Good timing, I have two BZ02's disassembled on the bench at the moment.

The anti vac valve plunger cants quite a bit to the left, suggesting a very loose fit in the housing, but if it works... Both housings on my machines are shiny metal, suggesting that they are replacements, so perhaps wear is a problem. They are cheap enough.

I have four spindles, none of them have split like yours. Again, if it works...

The clips are brittle now, 11 of the 24 on my four panels have broken. Reassembling with grease ( I plan on using copaslip) would be a good idea. I haven't worked out what to do about mine yet.

The water tanks are hard to pull off, even after putting some vaseline on the seals. I plan on leaving them in-situ and filling with a jug.

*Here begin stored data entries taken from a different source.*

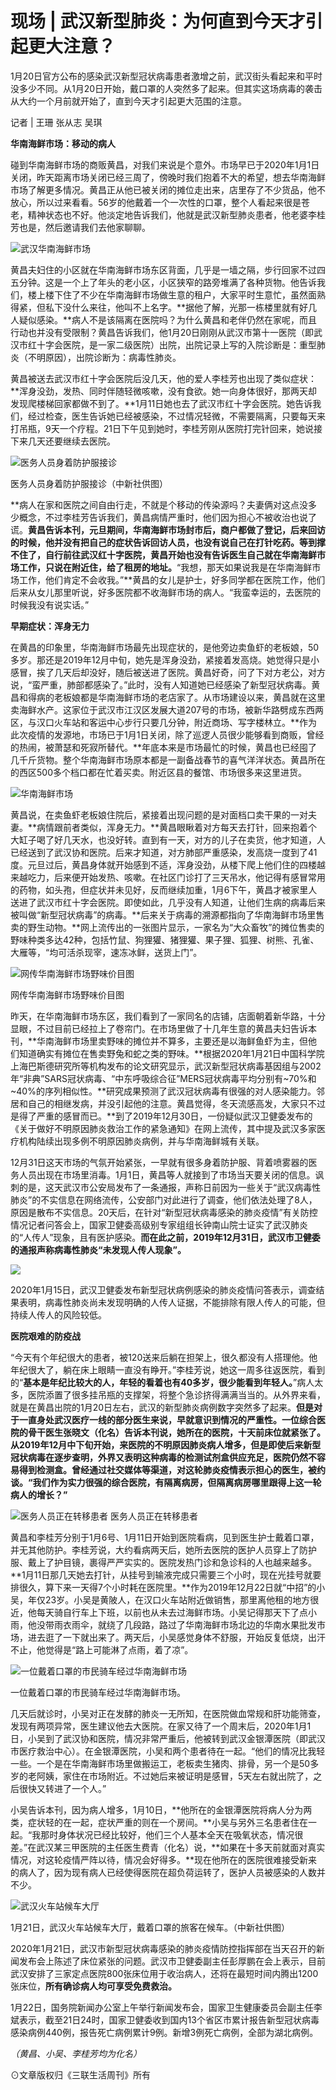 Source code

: # 现场 \| 武汉新型肺炎：为何直到今天才引起更大注意？

1月20日官方公布的感染武汉新型冠状病毒患者激增之前，武汉街头看起来和平时没多少不同。从1月20日开始，戴口罩的人突然多了起来。但其实这场病毒的袭击从大约一个月前就开始了，直到今天才引起更大范围的注意。  


记者 \| 王珊 张从志 吴琪

**华南海鲜市场：移动的病人**

碰到华南海鲜市场的商贩黄昌，对我们来说是个意外。市场早已于2020年1月1日关闭，昨天距离市场关闭已经三周了，傍晚时我们抱着不大的希望，想去华南海鲜市场了解更多情况。黄昌正从他已被关闭的摊位走出来，店里存了不少货品，他不放心，所以过来看看。56岁的他戴着一个一次性的口罩，整个人看起来很是苍老，精神状态也不好。他淡定地告诉我们，他就是武汉新型肺炎患者，他老婆李桂芳也是，然后邀请我们去他家聊聊。


![武汉华南海鲜市场](https://i.imgur.com/VZYB5fw.jpg)  

黄昌夫妇住的小区就在华南海鲜市场东区背面，几乎是一墙之隔，步行回家不过四五分钟。这是一个上了年头的老小区，小区狭窄的路旁堆满了各种货物。他告诉我们，楼上楼下住了不少在华南海鲜市场做生意的租户，大家平时生意忙，虽然面熟得紧，但私下没什么来往，他叫不上名字。**据他了解，光那一栋楼里就有好几人疑似感染。**病人不是该隔离在医院吗？为什么黄昌和老伴仍然在家呢，而且行动也并没有受限制？黄昌告诉我们，他1月20日刚刚从武汉市第十一医院（即武汉市红十字会医院，是一家二级医院）出院，出院记录上写的入院诊断是：重型肺炎（不明原因），出院诊断为：病毒性肺炎。  

黄昌被送去武汉市红十字会医院后没几天，他的爱人李桂芳也出现了类似症状：**浑身没劲，发热、同时伴随轻微咳嗽，没有食欲。她一向身体很好，那两天却发现爬楼梯回家都做不到了。**1月11日她也去了武汉市红十字会医院。她告诉我们，经过检查，医生告诉她已经被感染，不过情况轻微，不需要隔离，只要每天来打吊瓶，9天一个疗程。21日下午见到她时，李桂芳刚从医院打完针回来，她说接下来几天还要继续去医院。  

![医务人员身着防护服接诊](https://i.imgur.com/SDw1llx.jpg)

医务人员身着防护服接诊（中新社供图）  

**病人在家和医院之间自由行走，不就是个移动的传染源吗？夫妻俩对这点没多少概念，不过李桂芳告诉我们，黄昌病情严重时，他们因为担心不被收治也说了谎。**黄昌告诉本刊，元旦期间，华南海鲜市场封市后，商户都做了登记，后来回访的时候，他并没有把自己的症状告诉回访人员，也没有说自己在打针吃药。等到撑不住了，自行前往武汉红十字医院，黄昌开始也没有告诉医生自己就在华南海鲜市场工作，只说在附近住，给了租房的地址。**“我想，那天如果说我是在华南海鲜市场工作，他们肯定不会收我。”**黄昌的女儿是护士，好多同学都在医院工作，他们后来从女儿那里听说，好多医院都不收海鲜市场的病人。“我蛮幸运的，去医院的时候我没有说实话。”

**早期症状：浑身无力**

在黄昌的印象里，华南海鲜市场最先出现症状的，是他旁边卖鱼虾的老板娘，50多岁。那还是2019年12月中旬，她先是浑身没劲，紧接着发高烧。她觉得只是小感冒，挨了几天后却没好，随后被送进了医院。黄昌好奇，问了下对方老公，对方说，“蛮严重，肺部都感染了。”此时，没有人知道她已经感染了新型冠状病毒。黄昌和得病的老板娘都是华南海鲜市场的老店家了。从市场建设以来，黄昌就在这里卖海鲜水产。这家位于武汉市江汉区发展大道207号的市场，被新华路劈成东西两区，与汉口火车站和客运中心步行只要几分钟，附近商场、写字楼林立。**作为此次疫情的发源地，市场已于1月1日关闭，除了巡逻人员很少能够看到商贩，曾经的热闹，被萧瑟和死寂所替代。**年底本来是市场最忙的时候，黄昌也已经囤了几千斤货物。整个华南海鲜市场原本都是一副备战春节的喜气洋洋状态。黄昌所在的西区500多个档口都在忙着买卖。附近区县的餐馆、市场很多来这里进货。  

![华南海鲜市场](https://i.imgur.com/cNlw523.jpg)
  
黄昌说，在卖鱼虾老板娘住院后，紧接着出现问题的是对面档口卖干果的一对夫妻。**病情跟前者类似，浑身无力。**黄昌眼瞅着对方每天去打针，回来抱着个大缸子喝了好几天水，也没好转。直到有一天，对方的儿子在卖货，他才知道，人已经送到了武汉协和医院。后来才知道，对方肺部严重感染，发高烧一度到了41度。元旦过后，黄昌身体就开始感到不适，浑身没劲，从楼下爬上他们住的四楼越来越吃力，后来便开始发热、咳嗽。在社区门诊打了三天吊水，他记得有感冒常用的药物，如头孢，但症状并未见好，反而继续加重，1月6下午，黄昌才被家里人送进了武汉市红十字会医院。即使如此，几乎没有人知道，让他们生病的病毒后来被叫做“新型冠状病毒”的病毒。**后来关于病毒的溯源都指向了华南海鲜市场里售卖的野生动物。**网上流传出的一张图片显示，一家名为“大众畜牧”的摊位售卖的野味种类多达42种，包括竹鼠、狗狸獾、猪狸獾、果子狸、狐狸、树熊、孔雀、大雁等，“均可活杀现宰，速冻冰鲜，送货上门”。  


![网传华南海鲜市场野味价目图](https://i.imgur.com/MOwjWW0.jpg)

网传华南海鲜市场野味价目图
 
昨天，在华南海鲜市场东区，我们看到了一家同名的店铺，店面朝着新华路，十分显眼，不过目前已经拉上了卷帘门。在市场里做了十几年生意的黄昌夫妇告诉本刊，**华南海鲜市场里卖野味的摊位并不算多，主要还是以海鲜鱼虾为主，但他们知道确实有摊位在售卖野兔和蛇之类的野味。**根据2020年1月21日中国科学院上海巴斯德研究所等机构发布的论文研究显示，武汉新型冠状病毒基因组与2002年“非典”SARS冠状病毒、“中东呼吸综合征”MERS冠状病毒平均分别有~70%和~40%的序列相似性。**研究成果预测了武汉冠状病毒有很强的对人感染能力。邻居和自己的相继发病，并没引起他的注意。黄昌觉得，冬天流感高发，大家只不过是得了严重的感冒而已。**到了2019年12月30日，一份疑似武汉卫健委发布的《关于做好不明原因肺炎救治工作的紧急通知》在网上流传，其中提及武汉多家医疗机构陆续出现多例不明原因肺炎病例，并与华南海鲜城有关联。 
 
12月31日这天市场的气氛开始紧张，一早就有很多身着防护服、背着喷雾器的医务人员出现在市场里消毒。1月1日，黄昌等人就接到了市场当天要关闭的信息。讽刺的是，这天武汉市公安局发布了一条通报，声称日前因为一些关于“武汉病毒性肺炎”的不实信息在网络流传，公安部门对此进行了调查，他们依法处理了8人，原因是散布不实信息。20天后，在针对“新型冠状病毒感染的肺炎疫情”有关防控情况记者问答会上，国家卫健委高级别专家组组长钟南山院士证实了武汉肺炎的“人传人”现象，且有医护感染。**而在此之前，2019年12月31日，武汉市卫健委的通报声称病毒性肺炎“未发现人传人现象”。** 

![](https://i.imgur.com/7Fv9yuo.jpg) 

2020年1月15日，武汉卫健委发布新型冠状病例感染的肺炎疫情问答表示，调查结果表明，病毒性肺炎尚未发现明确的人传人证据，不能排除有限人传人的可能，但持续人传人的风险较低。  


**医院艰难的防疫战**

“今天有个年纪很大的患者，被120送来后躺在担架上，很久都没有人搭理他。他年纪很大了，躺在床上眼睛一直没有睁开。”李桂芳说，她这一周多往返医院，看到的“**基本是年纪比较大的人，年轻的看着也有40多岁，很少能看到年轻人。**”病人太多，医院添置了很多挂吊瓶的支撑架，将整个急诊挤得满满当当的。从外界来看，就是在黄昌出院的1月20日左右，武汉的新型肺炎病例数字突然多了起来。**但是对于一直身处武汉医疗一线的部分医生来说，早就意识到情况的严重性。**一位综合医院的骨干医生张晓文（化名）告诉本刊说，她所在的医院，十天前床位就紧张了。从2019年12月中下旬开始，来医院的不明原因肺炎病人增多，但是即使后来新型冠状病毒在逐步查明，外界又表明这种病毒的检测试剂盒供应充足，医院仍然不容易得到检测盒。曾经通过社交媒体等渠道，对这轮肺炎疫情表示担心的医生，被约谈。**“我们作为实力很强的综合医院，有隔离病房，但隔离病房哪里跟得上这一轮病人的增长？”**

![医务人员正在转移患者](https://i.imgur.com/I360Yp4.jpg)
医务人员正在转移患者  

黄昌和李桂芳分别于1月6号、1月11日开始到医院看病，见到医生护士戴着口罩，并无其他防护。李桂芳说，大约看病两天后，她所去医院的医护人员穿上了防护服、戴上了护目镜，裹得严严实实的。医院发热门诊和急诊科的人也越来越多。**1月11日那几天她去打针，从挂号到输液完成只需要三个小时，现在光挂号就要排很久，算下来一天得7个小时耗在医院里。**作为2019年12月22日就“中招”的小吴，年仅23岁。小吴是黄陂人，在汉口火车站附近做销售，那里离他租的地方很近，他每天骑自行车上下班，以前也从未去过海鲜市场。小吴记得那天下了点小雨，他没带雨衣雨伞，就绕了几段路，路过了华南海鲜市场北边的华南水果批发市场，进去逛了一下就出来了。两天后，小吴感觉身体不舒服，开始反复低烧，出汗不止，他觉得是“路上可能淋了点雨，着了凉”。 
 

![一位戴着口罩的市民骑车经过华南海鲜市场](https://i.imgur.com/7abe0wO.jpg)

一位戴着口罩的市民骑车经过华南海鲜市场。  

几天后就诊时，小吴对正在发酵的肺炎一无所知，在医院做血常规和肝功能筛查，发现有两项异常，医生建议他去大医院。在家又待了一个周末后，2020年1月1日，小吴到了武汉协和医院，情况非常严重后，他被转到武汉金银潭医院（即武汉市医疗救治中心）。在金银潭医院，小吴和两个患者待在一起。“他们的情况比我轻一些。一个是在华南海鲜市场里做搬运工，老板卖生猪肉、排骨，另一个是50多岁的老阿姨，家住在市场附近。不过她后来被证明是感冒，5天左右就出院了，之后很快又转进了一个人。”  

小吴告诉本刊，因为病人增多，1月10日，**他所在的金银潭医院将病人分为两类，症状轻的在一起，症状严重的则在一个房间。**小吴与另外三名患者住在一起。“我那时身体状况已经比较好，他们三个人基本全天在吸氧状态，情况很差。”在武汉某三甲医院的主任医生费青（化名）说，**如果在十多天前就面对真实情况，对这轮疫情严阵以待，情况会好得多。**现在他所在的医院很难接受新来的病人了，因为现有病人已经使得医院在超负荷运转了，医护人员被感染的人数并不少。  

![武汉火车站候车大厅](https://i.imgur.com/J00XP8M.jpg)

1月21日，武汉火车站候车大厅，戴着口罩的旅客在候车。（中新社供图）  


2020年1月21日，武汉市新型冠状病毒感染的肺炎疫情防控指挥部在当天召开的新闻发布会上陈述了床位紧张的问题。武汉市卫健委副主任彭厚鹏在会上表示，目前武汉安排了三家定点医院800张床位用于收治病人，还将在最短时间内腾出1200张床位，**所有确诊病人均可享受免费救治。**  


1月22日，国务院新闻办公室上午举行新闻发布会，国家卫生健康委员会副主任李斌表示，截至21日24时，国家卫健委收到国内13个省区市累计报告新型冠状病毒感染病例440例，报告死亡病例累计9例。新增3例死亡病例，全部为湖北病例。  


_（黄昌、小吴、李桂芳均为化名）_



⊙文章版权归《三联生活周刊》所有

One issue I am currently dealing with - the OPV is non adjustable, the pressure is too high. I have adjusted one so far to give 10 bar by adding shims (thin washers) under the top plug. Beware of the small hole in the standard portafilter, hidded under a lug, that prevents using a portafilter mounted pressure guage unless plugged with a small screw. Oh yes, what fun I had before finding that. My, how I laughed.

Good luck with your restoration.


----------



## jpaul__ (Feb 19, 2016)

Norvin,

Thanks yes I had not realised brew pressure is not adjustable.

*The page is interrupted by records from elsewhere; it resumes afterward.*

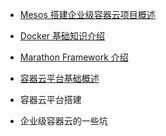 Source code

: * [Mesos 搭建企业级容器云项目概述](container/summary.md)

* [Docker 基础知识介绍](container/docker.md)

* [Marathon Framework 介绍](container/marathon.md)

* [容器云平台基础概述](container/think_about.md)

* 容器云平台搭建

* 企业级容器云的一些坑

I have not taken this valve apart (for any machine), where should the shims go with respect

to schematic ? (if I have the right one taken from Bezzera parts pdf's - moderator may suppress )









I have not searched for other threads (like the gaggia ones), so maybe this is already explained.

Do you use washers, cut an old feeler gauge

Paul


----------



## jpaul__ (Feb 19, 2016)

Norvin,

I subsequently searched and below thread suggests brew pressure can be changed by spring pressure

applied by rotating fitting 1 (above spring)

[Without having opened it up and with your comments, I assumed mechanics of fitting would preclude this]

http://coffeegeek.com/forums/espresso/machines/436309#436309

Paul


----------



## Norvin (Sep 10, 2014)

Put them above or below the spacer (part 3) to reduce the pressure, the description suggests the inner dia is 12.2mm, outer dia doesn't matter. Making a longer spacer out of tube will also do.

A few mm is all that's needed (well, it was on the one that I did). Washers will do, you may be able to reduce the thickness by rubbing them down with wet & dry on a plate. It's a bit laborious but you should only need to do it once. I haven't seen this technique mentioned in any OPV related thread.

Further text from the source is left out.